The process of taking known information about situations and entities of importance to the RFI, characterizing what is known and attempting to forecast future events is termed "all source" assessment, analysis or processing. The analyst uses multiple sources to mutually corroborate, or exclude, the information collected, reaching a conclusion along with a measure of confidence around that conclusion.

Where sufficient current information already exists, the analysis may be tasked directly without reference to further collection.

The analysis is then communicated back to the requester in the format directed, although subject to the constraints on both the RFI and the methods used in the analysis, the format may be made available for other uses as well and disseminated accordingly. The analysis will be written to a defined classification level with alternative versions potentially available at a number of classification levels for further dissemination.
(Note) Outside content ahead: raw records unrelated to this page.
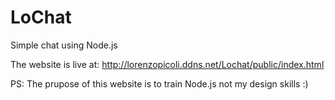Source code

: # LoChat
Simple chat using Node.js

The website is live at: http://lorenzopicoli.ddns.net/Lochat/public/index.html

PS: The prupose of this website is to train Node.js not my design skills :)
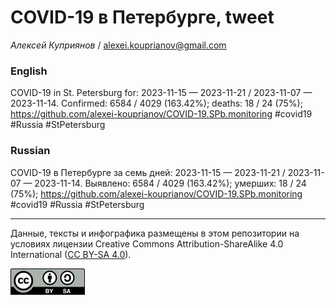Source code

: # COVID-19 в Петербурге, tweet

*Алексей Куприянов* / <alexei.kouprianov@gmail.com>

### English

<!-- COVID-19 in St. Petersburg for: 2023-11-15 --- 2023-11-21 / 2023-11-07 --- 2023-11-14. Сonfirmed: 6584 / 4029 (163.42%); hospitalized:  /   (); deaths: 18 / 24 (75%); https://github.com/alexei-kouprianov/COVID-19.SPb.monitoring #covid19 #Russia #StPetersburg -->

COVID-19 in St. Petersburg for: 2023-11-15 — 2023-11-21 / 2023-11-07 —
2023-11-14. Сonfirmed: 6584 / 4029 (163.42%); deaths: 18 / 24 (75%);
<https://github.com/alexei-kouprianov/COVID-19.SPb.monitoring> \#covid19
\#Russia \#StPetersburg

### Russian

<!-- COVID-19 в Петербурге за семь дней: 2023-11-15 --- 2023-11-21 / 2023-11-07 --- 2023-11-14. Выявлено: 6584 / 4029 (163.42%); госпитализировано:  /   (); умерших: 18 / 24 (75%); https://github.com/alexei-kouprianov/COVID-19.SPb.monitoring #covid19 #Russia #StPetersburg -->

COVID-19 в Петербурге за семь дней: 2023-11-15 — 2023-11-21 / 2023-11-07
— 2023-11-14. Выявлено: 6584 / 4029 (163.42%); умерших: 18 / 24 (75%);
<https://github.com/alexei-kouprianov/COVID-19.SPb.monitoring> \#covid19
\#Russia \#StPetersburg

------------------------------------------------------------------------

Данные, тексты и инфографика размещены в этом репозитории на условиях
лицензии Creative Commons Attribution-ShareAlike 4.0 International ([CC
BY-SA 4.0](https://creativecommons.org/licenses/by-sa/4.0/)).

![](../misc/CC-BY-SA-icon.png "CC-BY-SA")
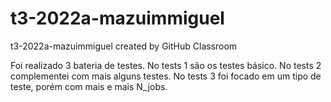 # t3-2022a-mazuimmiguel
t3-2022a-mazuimmiguel created by GitHub Classroom

Foi realizado 3 bateria de testes.
No tests 1 são os testes básico.
No tests 2 complementei com mais alguns testes.
No tests 3 foi focado em um tipo de teste, porém com mais e mais N_jobs.
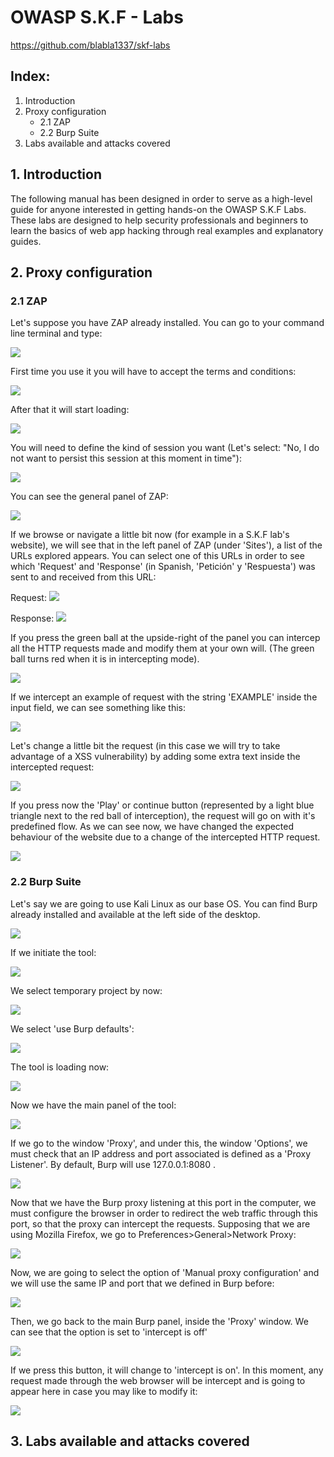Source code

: # OWASP S.K.F - Labs
https://github.com/blabla1337/skf-labs

## Index:
1. Introduction
2. Proxy configuration
   -  2.1 ZAP
   -  2.2 Burp Suite
3. Labs available and attacks covered


## 1. Introduction
The following manual has been designed in order to serve as a high-level guide for anyone interested in getting hands-on the OWASP S.K.F Labs. These labs are designed to help security professionals and beginners to learn the basics of web app hacking through real examples and explanatory guides.

## 2. Proxy configuration
### 2.1 ZAP

Let's suppose you have ZAP already installed.
You can go to your command line terminal and type:

![](./images/zap/01.png)


First time you use it you will have to accept the terms and conditions:

![](./images/zap/02.png)


After that it will start loading:

![](./images/zap/03.png)


You will need to define the kind of session you want (Let's select: "No, I do not want to persist this session at this moment in time"):

![](./images/zap/04.png)


You can see the general panel of ZAP:

![](./images/zap/05.png)


If we browse or navigate a little bit now (for example in a S.K.F lab's website), we will see that in the left panel of ZAP (under 'Sites'), a list of the URLs explored appears.
You can select one of this URLs in order to see which 'Request' and 'Response' (in Spanish, 'Petición' y 'Respuesta') was sent to and received from this URL:

Request:
![](./images/zap/06.png)


Response:
![](./images/zap/07.png)


If you press the green ball at the upside-right of the panel you can intercep all the HTTP requests made and modify them at your own will. (The green ball turns red when it is in intercepting mode).

![](./images/zap/08.png)


If we intercept an example of request with the string 'EXAMPLE' inside the input field, we can see something like this:

![](./images/zap/09.png)


Let's change a little bit the request (in this case we will try to take advantage of a XSS vulnerability) by adding some extra text inside the intercepted request:

![](./images/zap/10.png)


If you press now the 'Play' or continue button (represented by a light blue triangle next to the red ball of interception), the request will go on with it's predefined flow.
As we can see now, we have changed the expected behaviour of the website due to a change of the intercepted HTTP request.

![](./images/zap/11.png)



### 2.2 Burp Suite

Let's say we are going to use Kali Linux as our base OS. You can find Burp already installed and available at the left side of the desktop.

![](./images/burp/01.png)


If we initiate the tool:

![](./images/burp/02.png)


We select temporary project by now:

![](./images/burp/03.png)


We select 'use Burp defaults':

![](./images/burp/04.png)


The tool is loading now:

![](./images/burp/05.png)


Now we have the main panel of the tool:

![](./images/burp/06.png)


If we go to the window 'Proxy', and under this, the window 'Options', we must check that
an IP address and port associated is defined as a 'Proxy Listener'. By default, Burp will use 127.0.0.1:8080 .

![](./images/burp/07.png)


Now that we have the Burp proxy listening at this port in the computer, we must configure the browser in order to redirect the web traffic through this port, so that the proxy can intercept the requests.
Supposing that we are using Mozilla Firefox, we go to Preferences>General>Network Proxy:

![](./images/burp/08.png)


Now, we are going to select the option of 'Manual proxy configuration' and we will use the same IP and port that we defined in Burp before: 

![](./images/burp/09.png)


Then, we go back to the main Burp panel, inside the 'Proxy' window. We can see that the option is set to 'intercept is off'

![](./images/burp/10.png)


If we press this button, it will change to 'intercept is on'. In this moment, any request made through the web browser will be intercept and is going to appear here in case you may like to modify it:

![](./images/burp/11.png)



## 3. Labs available and attacks covered


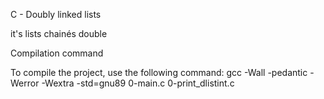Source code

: C - Doubly linked lists

it's lists chainés double 

Compilation command

To compile the project, use the following command:
gcc -Wall -pedantic -Werror -Wextra -std=gnu89 0-main.c 0-print_dlistint.c


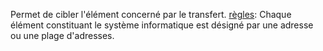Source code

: Permet de cibler l'élément concerné par le transfert.
[règles](règles):
Chaque élément constituant le système informatique est désigné par une adresse ou une plage d'adresses.
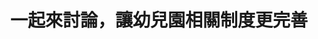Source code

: ---
layout: post
title: "一起來討論，讓幼兒園相關制度更完善"
tags:
id: 15
thumbnail: "/images/post/15/1ucWWIgbXxB4n-6VZXdrsMenPzjfHpakl.jpg"
description: "開放政府第15次協作會議 「公共化幼兒園應在4年內達到1000班之政策目標」"
color: "Yellow"
publish: "true"
departments:
  - "教育部"
cover:
  link: ""
introduction:
  content: "依教育部送交行政院核定的106-109年度「擴大幼兒教保公共化計畫」，未來幾年共會開設1000班的公共化幼兒園，以解決許多家長在工作場所及居家附近找不到平價優質幼兒園的問題。此次的協作會議便要討論此政策的具體運作方式，而除原提案訴求外，會議上還廣泛討論了相關制度與措施。
於會議結束後，教育部承諾將持續鼓勵各地方政府增設公立幼兒園，開設2歲以上至未滿3歲幼兒專班，並依法督導辦理非營利幼兒園及學校財團法人之財務公告及查核機制。針對4年開設1000班幼兒園之計畫，則會透過公共化教保服務列管會議及相關支持輔導機制，協助各地方政府推動，以達成分年政策目標。
"
  image: ""
join:
  type: "提"
  image: "/images/post/15/1_MI3FfTZinB3mn8hIGakyXbfaZr3yx3y.jpg"
embed:
  - type: "mind_map"
    links:
      - "https://miro.com/app/live-embed/o9J_k0KuzSE=/?moveToViewport=-8027,-697,6066,2997"
  - type: "ministry_slide"
    links:
      - "https://issuu.com/pdis.tw/docs/20171011________________.pptx"
  - type: "transcript"
    links:
      - "https://sayit.pdis.nat.gov.tw/2017-07-28-%E9%96%8B%E6%94%BE%E6%94%BF%E5%BA%9C%E8%81%AF%E7%B5%A1%E4%BA%BA%E7%AC%AC%E5%8D%81%E4%BA%94%E6%AC%A1%E5%8D%94%E4%BD%9C%E6%9C%83%E8%AD%B0"
pictures:
---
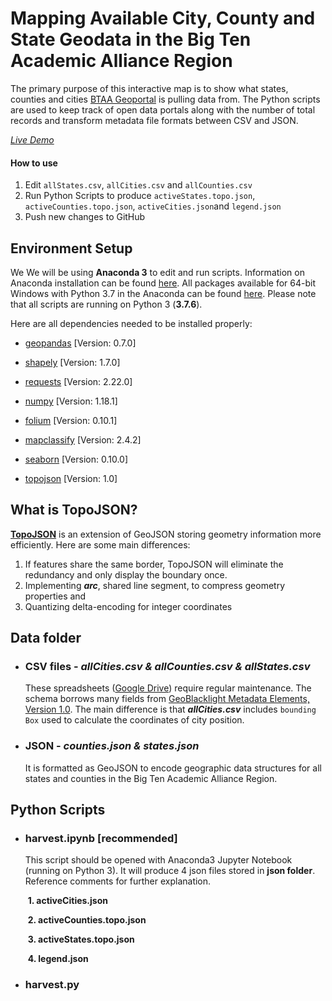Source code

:# Mapping Available City, County and State Geodata in the Big Ten Academic Alliance Region
The primary purpose of this interactive map is to show what states, counties and cities [BTAA Geoportal](https://geo.btaa.org/) is pulling data from. The Python scripts are used to keep track of open data portals along with the number of total records and transform metadata file formats between CSV and JSON. 

*<a href="https://geobtaa.github.io/btaamap/">Live Demo</a>*

#### How to use

1. Edit `allStates.csv`, `allCities.csv` and `allCounties.csv` 
2. Run Python Scripts to produce `activeStates.topo.json`, `activeCounties.topo.json`, `activeCities.json`and `legend.json`
3. Push new changes to GitHub



## Environment Setup

We We will be using **Anaconda 3** to edit and run scripts. Information on Anaconda installation can be found [here](https://docs.anaconda.com/anaconda/install/).  All packages available for 64-bit Windows with Python 3.7 in the Anaconda can be found [here](https://docs.anaconda.com/anaconda/packages/py3.7_win-64/). Please note that all scripts are running on Python 3 (**3.7.6**).

Here are all dependencies needed to be installed properly: 

- [geopandas](https://geopandas.org/getting_started/install.html) [Version: 0.7.0]
- [shapely](https://pypi.org/project/Shapely/) [Version: 1.7.0]
- [requests](https://requests.readthedocs.io/en/master/user/install/#install) [Version: 2.22.0]
- [numpy](https://numpy.org/install/) [Version: 1.18.1]

- [folium](https://python-visualization.github.io/folium/) [Version: 0.10.1]
- [mapclassify](https://github.com/pysal/mapclassify) [Version: 2.4.2]
- [seaborn](https://seaborn.pydata.org) [Version: 0.10.0]
- [topojson](https://github.com/mattijn/topojson) [Version: 1.0]



## What is TopoJSON?

**<a href='https://github.com/topojson/topojson'>TopoJSON</a>** is an extension of GeoJSON storing geometry information more efficiently. Here are some main differences:

1. If features share the same border, TopoJSON will eliminate the redundancy and only display the boundary once. 
2. Implementing ***arc***, shared line segment, to compress geometry properties and
3. Quantizing delta-encoding for integer coordinates

## Data folder

- ### CSV files - *allCities.csv & allCounties.csv & allStates.csv* 

  These spreadsheets (<a href="https://docs.google.com/spreadsheets/d/1LgSkQpP_Xy5_Rz-Qm8PWvCISv8fYbM5RptRleFaD-4Q/edit#gid=1072617325">Google Drive</a>) require regular maintenance. The schema borrows many fields from <a href="https://github.com/geoblacklight/geoblacklight/wiki/GeoBlacklight-1.0-Metadata-Elements">GeoBlacklight Metadata Elements, Version 1.0</a>. The main difference is that  ***allCities.csv*** includes `bounding Box` used to calculate the coordinates of city position. 

- ### JSON - *counties.json & states.json* 

  It is formatted as GeoJSON to encode geographic data structures for all states and counties in the Big Ten Academic Alliance Region.  

## Python Scripts

- ### harvest.ipynb [recommended]

  This script should be opened with Anaconda3 Jupyter Notebook (running on Python 3). It will produce 4 json files stored in **json folder**. Reference comments for further explanation. 

  ​	**1. activeCities.json**

  ​	**2. activeCounties.topo.json**
  
  ​	**3. activeStates.topo.json**

  ​	**4. legend.json**

- ### harvest.py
Target-centric intelligence cycle

This approach, known as Find-Fix-Finish-Exploit-Assess (F3EA), is complementary to the intelligence cycle and focused on the intervention itself, where the subject of the assessment is clearly identifiable and provisions exist to make some form of intervention against that subject, the target-centric assessment approach may be used.

The subject for action, or target, is identified and efforts are initially made to find the target for further development. This activity will identify where intervention against the target will have the most beneficial effects.

When the decision is made to intervene, action is taken to fix the target, confirming that the intervention will have a high probability of success and restricting the ability of the target to take independent action.

During the finish stage, the intervention is executed, potentially an arrest or detention or the placement of other collection methods.

Following the intervention, exploitation of the target is carried out, which may lead to further refinement of the process for related targets. The output from the exploit stage will also be passed into other intelligence assessment activities.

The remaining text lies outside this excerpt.